Amazon has reiterated its commitment to the UK by opening a new so-called Development Centre in the heart of Cambridge – three storeys of premium office space housing 400 employees dedicated to research for products from Amazon’s AI-assistant Alexa to the brave new field of Prime Air drone deliveries.
The new development joins Amazon’s original Castle Park building in Cambridge to house an interdisciplinary team of engineers, scientists and researchers – dubbed Amazon Research Cambridge – dedicated to “pure innovation”, according to Amazon’s UK boss, Doug Gurr.
“The UK has fantastic history of innovation, with hundreds of years at the absolute cutting edge of innovation, and that continues to be true today,” said Gurr. “When picking a site for a development centre you have to start with where you find the world’s best scientists, engineers and technologists. But it also has to be somewhere that people want to come and live. Cambridge is a fabulous town where people want to live and work.”
The new building forms part of Amazon’s £6.4bn investment in the UK since 2010, and will contribute to the 5,000 jobs it has pledged to create in the UK during 2017. It’s not your average office lined with dull fluorescent lighting and rows and rows of soulless computer workstations, but it isn’t the wild and wacky fun-palace often associated with big US technology firms, either. There are no porthole doors or psychedelic rooms. The beanbags and bizarre egg chairs have been left at home, leaving room for intelligently designed open and closed spaces engineered to allow collaboration and chance encounters on the stairs or coffee point that often fosters real innovation.

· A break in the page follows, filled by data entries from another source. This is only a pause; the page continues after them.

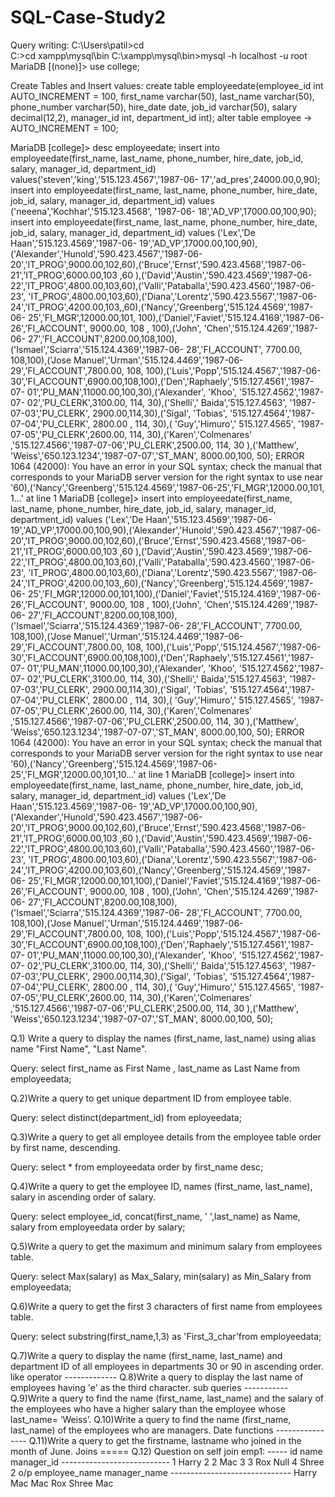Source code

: # SQL-Case-Study2

Query writing:
C:\Users\patil>cd\
C:\>cd xampp\mysql\bin
C:\xampp\mysql\bin>mysql -h localhost -u root
MariaDB [(none)]> use college;


Create Tables and Insert values:
create table employeedate(employee_id int AUTO_INCREMENT = 100, first_name
varchar(50), last_name varchar(50), phone_number varchar(50), hire_date date, job_id
varchar(50), salary decimal(12,2), manager_id int, department_id int);
alter table employee
-> AUTO_INCREMENT = 100;

MariaDB [college]> desc employeedate;
insert into employeedate(first_name, last_name, phone_number, hire_date, job_id, salary, manager_id, department_id) values('steven','king','515.123.4567','1987-06- 17','ad_pres',24000.00,0,90);
insert into employeedate(first_name, last_name, phone_number, hire_date, job_id, salary, manager_id, department_id) values ('neeena','Kochhar','515.123.4568', '1987-06- 18','AD_VP',17000.00,100,90);
insert into employeedate(first_name, last_name, phone_number, hire_date, job_id, salary, manager_id, department_id) values ('Lex','De Haan','515.123.4569','1987-06- 19','AD_VP',17000.00,100,90),('Alexander','Hunold','590.423.4567','1987-06- 20','IT_PROG',9000.00,102,60),('Bruce','Ernst','590.423.4568','1987-06- 21','IT_PROG',6000.00,103 ,60 ),('David','Austin','590.423.4569','1987-06- 22','IT_PROG',4800.00,103,60),('Valli','Pataballa','590.423.4560','1987-06-23',
'IT_PROG',4800.00,103,60),('Diana','Lorentz','590.423.5567','1987-06- 24','IT_PROG',4200.00,103,,60),('Nancy','Greenberg','515.124.4569','1987-06- 25','FI_MGR',12000.00,101, 100),('Daniel','Faviet','515.124.4169','1987-06-26','FI_ACCOUNT', 9000.00, 108 , 100),('John', 'Chen','515.124.4269','1987-06- 27','FI_ACCOUNT',8200.00,108,100),('Ismael','Sciarra','515.124.4369','1987-06- 28','FI_ACCOUNT', 7700.00, 108,100),('Jose Manuel','Urman','515.124.4469','1987-06- 29','FI_ACCOUNT',7800.00, 108, 100),('Luis','Popp','515.124.4567','1987-06- 30','FI_ACCOUNT',6900.00,108,100),('Den','Raphaely','515.127.4561','1987-07- 01','PU_MAN',11000.00,100,30),('Alexander', 'Khoo', '515.127.4562','1987-07-
02','PU_CLERK',3100.00, 114, 30),('Shelli',' Baida','515.127.4563', '1987-07-03','PU_CLERK', 2900.00,114,30),('Sigal', 'Tobias', '515.127.4564','1987-07-04','PU_CLERK', 2800.00 , 114, 30),( 'Guy','Himuro',' 515.127.4565', '1987-07-05','PU_CLERK',2600.00, 114, 30),('Karen','Colmenares' ,'515.127.4566','1987-07-06','PU_CLERK',2500.00, 114, 30 ),('Matthew', 'Weiss','650.123.1234','1987-07-07','ST_MAN', 8000.00,100, 50);
ERROR 1064 (42000): You have an error in your SQL syntax; check the manual that
corresponds to your MariaDB server version for the right syntax to use near
'60),('Nancy','Greenberg','515.124.4569','1987-06-25','FI_MGR',12000.00,101, 1...' at line 1
MariaDB [college]> insert into employeedate(first_name, last_name, phone_number, hire_date, job_id, salary, manager_id, department_id) values ('Lex','De
Haan','515.123.4569','1987-06- 19','AD_VP',17000.00,100,90),('Alexander','Hunold','590.423.4567','1987-06- 20','IT_PROG',9000.00,102,60),('Bruce','Ernst','590.423.4568','1987-06- 21','IT_PROG',6000.00,103 ,60 ),('David','Austin','590.423.4569','1987-06- 22','IT_PROG',4800.00,103,60),('Valli','Pataballa','590.423.4560','1987-06-23',
'IT_PROG',4800.00,103,60),('Diana','Lorentz','590.423.5567','1987-06- 24','IT_PROG',4200.00,103,,60),('Nancy','Greenberg','515.124.4569','1987-06- 25','FI_MGR',12000.00,101,100),('Daniel','Faviet','515.124.4169','1987-06-26','FI_ACCOUNT', 9000.00, 108 , 100),('John', 'Chen','515.124.4269','1987-06- 27','FI_ACCOUNT',8200.00,108,100),('Ismael','Sciarra','515.124.4369','1987-06- 28','FI_ACCOUNT', 7700.00, 108,100),('Jose Manuel','Urman','515.124.4469','1987-06- 29','FI_ACCOUNT',7800.00, 108, 100),('Luis','Popp','515.124.4567','1987-06- 30','FI_ACCOUNT',6900.00,108,100),('Den','Raphaely','515.127.4561','1987-07- 01','PU_MAN',11000.00,100,30),('Alexander', 'Khoo', '515.127.4562','1987-07- 02','PU_CLERK',3100.00, 114, 30),('Shelli',' Baida','515.127.4563', '1987-07-03','PU_CLERK', 2900.00,114,30),('Sigal', 'Tobias', '515.127.4564','1987-07-04','PU_CLERK', 2800.00 , 114, 30),( 'Guy','Himuro',' 515.127.4565', '1987-07-05','PU_CLERK',2600.00, 114, 30),('Karen','Colmenares' ,'515.127.4566','1987-07-06','PU_CLERK',2500.00, 114, 30 ),('Matthew', 'Weiss','650.123.1234','1987-07-07','ST_MAN', 8000.00,100, 50);
ERROR 1064 (42000): You have an error in your SQL syntax; check the manual that
corresponds to your MariaDB server version for the right syntax to use near
'60),('Nancy','Greenberg','515.124.4569','1987-06-25','FI_MGR',12000.00,101,10...' at line 1
MariaDB [college]> insert into employeedate(first_name, last_name, phone_number, hire_date, job_id, salary, manager_id, department_id) values ('Lex','De
Haan','515.123.4569','1987-06- 19','AD_VP',17000.00,100,90),('Alexander','Hunold','590.423.4567','1987-06- 20','IT_PROG',9000.00,102,60),('Bruce','Ernst','590.423.4568','1987-06- 21','IT_PROG',6000.00,103 ,60 ),('David','Austin','590.423.4569','1987-06- 22','IT_PROG',4800.00,103,60),('Valli','Pataballa','590.423.4560','1987-06-23',
'IT_PROG',4800.00,103,60),('Diana','Lorentz','590.423.5567','1987-06- 24','IT_PROG',4200.00,103,60),('Nancy','Greenberg','515.124.4569','1987-06- 25','FI_MGR',12000.00,101,100),('Daniel','Faviet','515.124.4169','1987-06-26','FI_ACCOUNT', 9000.00, 108 , 100),('John', 'Chen','515.124.4269','1987-06- 27','FI_ACCOUNT',8200.00,108,100),('Ismael','Sciarra','515.124.4369','1987-06- 28','FI_ACCOUNT', 7700.00, 108,100),('Jose Manuel','Urman','515.124.4469','1987-06- 29','FI_ACCOUNT',7800.00, 108, 100),('Luis','Popp','515.124.4567','1987-06- 30','FI_ACCOUNT',6900.00,108,100),('Den','Raphaely','515.127.4561','1987-07- 01','PU_MAN',11000.00,100,30),('Alexander', 'Khoo', '515.127.4562','1987-07- 02','PU_CLERK',3100.00, 114, 30),('Shelli',' Baida','515.127.4563', '1987-07-03','PU_CLERK', 2900.00,114,30),('Sigal', 'Tobias', '515.127.4564','1987-07-04','PU_CLERK', 2800.00 , 114, 30),( 'Guy','Himuro',' 515.127.4565', '1987-07-05','PU_CLERK',2600.00, 114,
30),('Karen','Colmenares' ,'515.127.4566','1987-07-06','PU_CLERK',2500.00, 114, 30 ),('Matthew', 'Weiss','650.123.1234','1987-07-07','ST_MAN', 8000.00,100, 50);


Q.1) Write a query to display the names (first_name, last_name) using alias name "First
Name", "Last Name".

Query: select first_name as First Name , last_name as Last Name from employeedata;

Q.2)Write a query to get unique department ID from employee table.

Query: select distinct(department_id) from eployeedata;

Q.3)Write a query to get all employee details from the employee table order by first name, descending.

Query: select * from employeedata order by first_name desc;

Q.4)Write a query to get the employee ID, names (first_name, last_name), salary in
ascending order of salary.

Query: select employee_id, concat(first_name, ' ',last_name) as Name, salary from employeedata order by salary;

Q.5)Write a query to get the maximum and minimum salary from employees table.

Query: select Max(salary) as Max_Salary, min(salary) as Min_Salary from employeedata;

Q.6)Write a query to get the first 3 characters of first name from employees table.

Query: select substring(first_name,1,3) as 'First_3_char'from employeedata;

Q.7)Write a query to display the name (first_name, last_name) and department ID of all
employees in departments 30 or 90 in ascending order.
like operator
------------- Q.8)Write a query to display the last name of employees having 'e' as the third character.
sub queries
----------- Q.9)Write a query to find the name (first_name, last_name) and the salary of the employees
who have a higher salary than the employee whose last_name= ‘Weiss’.
Q.10)Write a query to find the name (first_name, last_name) of the employees who are
managers.
Date functions
---------------- Q.11)Write a query to get the firstname, lastname who joined in the month of June.
Joins ===== Q.12) Question on self join
emp1: -----
id name manager_id
--------------------------- 1 Harry 2
2 Mac 3
3 Rox Null
4 Shree 2
o/p
employee_name manager_name
------------------------------ Harry Mac
Mac Rox
Shree Mac
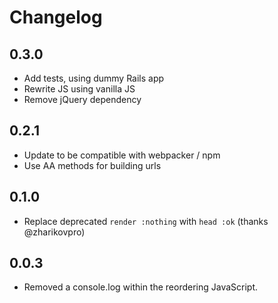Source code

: # Changelog

## 0.3.0

- Add tests, using dummy Rails app
- Rewrite JS using vanilla JS
- Remove jQuery dependency

## 0.2.1

- Update to be compatible with webpacker / npm
- Use AA methods for building urls

## 0.1.0

- Replace deprecated `render :nothing` with `head :ok` (thanks @zharikovpro)

## 0.0.3

- Removed a console.log within the reordering JavaScript.
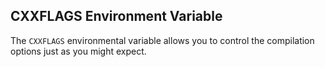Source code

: <div class="modal-header">
<h2>CXXFLAGS Environment Variable</h2>
</div>
<div class="modal-body">
<p>The <code>CXXFLAGS</code> environmental variable allows you to control the compilation options just as you might expect.</p>
</div>
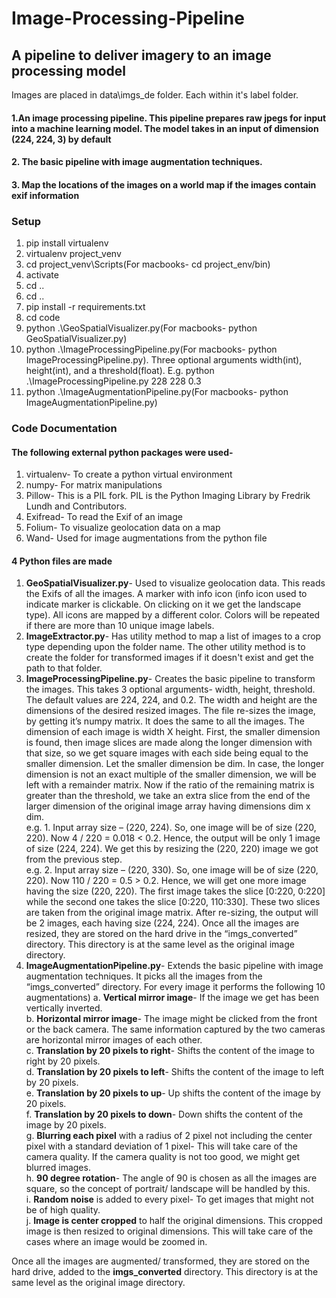 # Image-Processing-Pipeline

## A pipeline to deliver imagery to an image processing model
Images are placed in data\imgs_de folder. Each within it's label folder.
#### 1.An image processing pipeline. This pipeline prepares raw jpegs for input into a machine learning model. The model takes in an input of dimension (224, 224, 3) by default
#### 2. The basic pipeline with image augmentation techniques.
#### 3. Map the locations of the images on a world map if the images contain exif information

### Setup
1) pip install virtualenv
2) virtualenv project_venv
3) cd project_venv\Scripts(For macbooks- cd project_env/bin)
4) activate
5) cd ..
6) cd ..
7) pip install -r requirements.txt
8) cd code
9) python .\GeoSpatialVisualizer.py(For macbooks- python GeoSpatialVisualizer.py)
10) python .\ImageProcessingPipeline.py(For macbooks- python ImageProcessingPipeline.py). Three
optional arguments width(int), height(int), and a threshold(float). E.g. python
.\ImageProcessingPipeline.py 228 228 0.3
11) python .\ImageAugmentationPipeline.py(For macbooks- python ImageAugmentationPipeline.py)

### Code Documentation

#### The following external python packages were used-
1)	virtualenv- To create a python virtual environment
2)	numpy- For matrix manipulations
3)	Pillow- This is a PIL fork. PIL is the Python Imaging Library by Fredrik Lundh and Contributors.
4)	Exifread- To read the Exif of an image
5)	Folium- To visualize geolocation data on a map
6)	Wand- Used for image augmentations from the python file

#### 4 Python files are made
1)	**GeoSpatialVisualizer.py**- Used to visualize geolocation data. This reads the Exifs of all the images. A marker with info icon (info icon used to indicate marker is clickable. On clicking on it we get the landscape type). All icons are mapped by a different color. Colors will be repeated if there are more than 10 unique image labels.  
2)	**ImageExtractor.py**- Has utility method to map a list of images to a crop type depending upon the folder name. The other utility method is to create the folder for transformed images if it doesn't exist and get the path to that folder.
3)	**ImageProcessingPipeline.py**- Creates the basic pipeline to transform the images. This takes 3 optional arguments- width, height, threshold. The default values are 224, 224, and 0.2. The width and height are the dimensions of the desired resized images. The file re-sizes the image, by getting it’s numpy matrix. It does the same to all the images. The dimension of each image is width X height. First, the smaller dimension is found, then image slices are made along the longer dimension with that size, so we get square images with each side being equal to the smaller dimension. Let the smaller dimension be dim. In case, the longer dimension is not an exact multiple of the smaller dimension, we will be left with a remainder matrix. Now if the ratio of the remaining matrix is greater than the threshold, we take an extra slice from the end of the larger dimension of the original image array having dimensions dim x dim.<br/> 
e.g. 1. Input array size – (220, 224). So, one image will be of size (220, 220). Now 4 / 220 = 0.018 < 0.2. Hence, the output will be only 1 image of size (224, 224). We get this by resizing the (220, 220) image we got from the previous step. <br/>
e.g. 2. Input array size – (220, 330). So, one image will be of size (220, 220). Now 110 / 220 = 0.5 > 0.2. Hence, we will get one more image having the size (220, 220). The first image takes the slice [0:220, 0:220] while the second one takes the slice [0:220, 110:330]. These two slices are taken from the original image matrix. After re-sizing, the output will be 2 images, each having size (224, 224). 
Once all the images are resized, they are stored on the hard drive in the “imgs_converted” directory. This directory is at the same level as the original image directory. 
4)	**ImageAugmentationPipeline.py**- Extends the basic pipeline with image augmentation techniques. It picks all the images from the “imgs_converted” directory. For every image it performs the following 10 augmentations) 
a.	**Vertical mirror image**- If the image we get has been vertically inverted. <br/>
b.	**Horizontal mirror image**- The image might be clicked from the front or the back camera. The same information captured by the two cameras are horizontal mirror images of each other. <br/>
c.	**Translation by 20 pixels to right**- Shifts the content of the image to right by 20 pixels. <br/>
d.	**Translation by 20 pixels to left**- Shifts the content of the image to left by 20 pixels. <br/>
e.	**Translation by 20 pixels to up**- Up shifts the content of the image by 20 pixels. <br/>
f.	**Translation by 20 pixels to down**- Down shifts the content of the image by 20 pixels. <br/>
g.	**Blurring each pixel** with a radius of 2 pixel not including the center pixel with a standard deviation of 1 pixel- This will take care of the camera quality. If the camera quality is not too good, we might get blurred images. <br/>
h.	**90 degree rotation**- The angle of 90 is chosen as all the images are square, so the concept of portrait/ landscape will be handled by this. <br/>
i.	 **Random noise** is added to every pixel- To get images that might not be of high quality. <br/>
j.	**Image is center cropped** to half the original dimensions. This cropped image is then resized to original dimensions. This will take care of the cases where an image would be zoomed in.


Once all the images are augmented/ transformed, they are stored on the hard drive, added to the **imgs_converted** directory. This directory is at the same level as the original image directory.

“We want the serendipitous, come-and-have-a-cup-of-coffee-for-a-chat environment, so we have open staircases between floors,” said Gurr. “But we’ll tend to focus on things that generate hard work and innovation rather than stuff that might be perceived as a bit more gimmicky.”
The lockers still have images of space invaders or golden-age film stars, and there are still the “phone booths” – a small glass box with a desk and a phone where people can go to join a conference call without disturbing others – and the walls are lined art. A piece made of moss and blue plastic representing the Amazon river frames one corridor, while a set of stairs has what looks like the top of hundreds of Amazon Echos mounted into the wall.
There is also a roof deck on every floor for staff to enjoy some outside space in a region that has half the national average rainfall each year, and two cafes over just three floors. Caffeine clearly plays a central role in Amazon’s innovation generation.